• [Work to be completed]
Reproduce the data exactly.

***** Data records *****

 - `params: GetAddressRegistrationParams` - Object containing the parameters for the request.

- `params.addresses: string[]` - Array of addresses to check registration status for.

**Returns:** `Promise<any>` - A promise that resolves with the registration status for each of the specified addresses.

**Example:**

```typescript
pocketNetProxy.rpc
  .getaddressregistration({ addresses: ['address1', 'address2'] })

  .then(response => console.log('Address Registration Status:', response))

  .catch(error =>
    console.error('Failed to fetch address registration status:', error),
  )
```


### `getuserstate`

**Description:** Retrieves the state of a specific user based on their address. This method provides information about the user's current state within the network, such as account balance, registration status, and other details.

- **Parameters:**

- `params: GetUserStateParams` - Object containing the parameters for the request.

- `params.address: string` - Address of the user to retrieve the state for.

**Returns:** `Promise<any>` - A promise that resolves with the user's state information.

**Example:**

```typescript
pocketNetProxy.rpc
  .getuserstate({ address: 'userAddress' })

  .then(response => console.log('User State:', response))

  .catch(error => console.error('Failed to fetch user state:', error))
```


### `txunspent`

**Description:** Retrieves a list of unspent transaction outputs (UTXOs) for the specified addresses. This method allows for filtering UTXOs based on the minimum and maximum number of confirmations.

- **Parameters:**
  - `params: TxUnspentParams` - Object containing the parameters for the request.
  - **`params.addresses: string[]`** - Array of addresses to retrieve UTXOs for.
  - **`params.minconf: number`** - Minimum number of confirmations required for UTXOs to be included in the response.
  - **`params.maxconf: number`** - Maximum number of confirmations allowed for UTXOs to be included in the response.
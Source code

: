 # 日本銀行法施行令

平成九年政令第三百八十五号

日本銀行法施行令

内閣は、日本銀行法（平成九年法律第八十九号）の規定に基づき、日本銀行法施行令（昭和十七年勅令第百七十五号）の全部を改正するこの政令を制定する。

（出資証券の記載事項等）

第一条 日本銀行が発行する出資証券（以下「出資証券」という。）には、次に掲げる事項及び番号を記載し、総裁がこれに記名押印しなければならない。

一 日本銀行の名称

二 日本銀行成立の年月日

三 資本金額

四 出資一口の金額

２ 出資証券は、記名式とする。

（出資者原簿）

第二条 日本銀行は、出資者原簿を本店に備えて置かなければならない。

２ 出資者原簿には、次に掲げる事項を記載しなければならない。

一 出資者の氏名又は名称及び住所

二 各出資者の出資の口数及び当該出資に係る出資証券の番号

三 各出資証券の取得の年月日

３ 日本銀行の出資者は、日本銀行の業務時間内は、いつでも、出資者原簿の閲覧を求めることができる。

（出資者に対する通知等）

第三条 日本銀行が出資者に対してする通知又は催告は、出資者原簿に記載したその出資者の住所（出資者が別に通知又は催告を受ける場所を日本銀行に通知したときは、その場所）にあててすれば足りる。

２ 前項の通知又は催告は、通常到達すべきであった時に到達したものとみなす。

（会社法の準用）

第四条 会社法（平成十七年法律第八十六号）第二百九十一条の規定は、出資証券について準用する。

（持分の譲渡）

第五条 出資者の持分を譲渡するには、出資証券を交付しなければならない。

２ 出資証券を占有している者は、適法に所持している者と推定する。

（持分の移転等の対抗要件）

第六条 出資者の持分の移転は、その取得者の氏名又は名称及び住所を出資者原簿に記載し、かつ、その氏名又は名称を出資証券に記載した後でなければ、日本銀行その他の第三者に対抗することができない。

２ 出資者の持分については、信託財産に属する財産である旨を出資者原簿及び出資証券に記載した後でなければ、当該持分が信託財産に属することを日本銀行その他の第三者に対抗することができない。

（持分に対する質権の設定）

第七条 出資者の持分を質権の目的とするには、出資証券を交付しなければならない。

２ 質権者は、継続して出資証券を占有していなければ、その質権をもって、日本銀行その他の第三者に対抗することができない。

*****

• [Solution for this exercise]
 - `params: GetAddressRegistrationParams` - Object containing the parameters for the request.

- `params.addresses: string[]` - Array of addresses to check registration status for.

**Returns:** `Promise<any>` - A promise that resolves with the registration status for each of the specified addresses.

**Example:**

```typescript
pocketNetProxy.rpc
  .getaddressregistration({ addresses: ['address1', 'address2'] })

  .then(response => console.log('Address Registration Status:', response))

  .catch(error =>
    console.error('Failed to fetch address registration status:', error),
  )
```


### `getuserstate`

**Description:** Retrieves the state of a specific user based on their address. This method provides information about the user's current state within the network, such as account balance, registration status, and other details.

- **Parameters:**

- `params: GetUserStateParams` - Object containing the parameters for the request.

- `params.address: string` - Address of the user to retrieve the state for.

**Returns:** `Promise<any>` - A promise that resolves with the user's state information.

**Example:**

```typescript
pocketNetProxy.rpc
  .getuserstate({ address: 'userAddress' })

  .then(response => console.log('User State:', response))

  .catch(error => console.error('Failed to fetch user state:', error))
```


### `txunspent`

**Description:** Retrieves a list of unspent transaction outputs (UTXOs) for the specified addresses. This method allows for filtering UTXOs based on the minimum and maximum number of confirmations.

- **Parameters:**
  - `params: TxUnspentParams` - Object containing the parameters for the request.
  - **`params.addresses: string[]`** - Array of addresses to retrieve UTXOs for.
  - **`params.minconf: number`** - Minimum number of confirmations required for UTXOs to be included in the response.
  - **`params.maxconf: number`** - Maximum number of confirmations allowed for UTXOs to be included in the response.
Source code

: # 日本銀行法施行令

平成九年政令第三百八十五号

日本銀行法施行令

内閣は、日本銀行法（平成九年法律第八十九号）の規定に基づき、日本銀行法施行令（昭和十七年勅令第百七十五号）の全部を改正するこの政令を制定する。

（出資証券の記載事項等）

第一条 日本銀行が発行する出資証券（以下「出資証券」という。）には、次に掲げる事項及び番号を記載し、総裁がこれに記名押印しなければならない。

一 日本銀行の名称

二 日本銀行成立の年月日

三 資本金額

四 出資一口の金額

２ 出資証券は、記名式とする。

（出資者原簿）

第二条 日本銀行は、出資者原簿を本店に備えて置かなければならない。

２ 出資者原簿には、次に掲げる事項を記載しなければならない。

一 出資者の氏名又は名称及び住所

二 各出資者の出資の口数及び当該出資に係る出資証券の番号

三 各出資証券の取得の年月日

３ 日本銀行の出資者は、日本銀行の業務時間内は、いつでも、出資者原簿の閲覧を求めることができる。

（出資者に対する通知等）

第三条 日本銀行が出資者に対してする通知又は催告は、出資者原簿に記載したその出資者の住所（出資者が別に通知又は催告を受ける場所を日本銀行に通知したときは、その場所）にあててすれば足りる。

２ 前項の通知又は催告は、通常到達すべきであった時に到達したものとみなす。

（会社法の準用）

第四条 会社法（平成十七年法律第八十六号）第二百九十一条の規定は、出資証券について準用する。

（持分の譲渡）

第五条 出資者の持分を譲渡するには、出資証券を交付しなければならない。

２ 出資証券を占有している者は、適法に所持している者と推定する。

（持分の移転等の対抗要件）

第六条 出資者の持分の移転は、その取得者の氏名又は名称及び住所を出資者原簿に記載し、かつ、その氏名又は名称を出資証券に記載した後でなければ、日本銀行その他の第三者に対抗することができない。

２ 出資者の持分については、信託財産に属する財産である旨を出資者原簿及び出資証券に記載した後でなければ、当該持分が信託財産に属することを日本銀行その他の第三者に対抗することができない。

（持分に対する質権の設定）

第七条 出資者の持分を質権の目的とするには、出資証券を交付しなければならない。

２ 質権者は、継続して出資証券を占有していなければ、その質権をもって、日本銀行その他の第三者に対抗することができない。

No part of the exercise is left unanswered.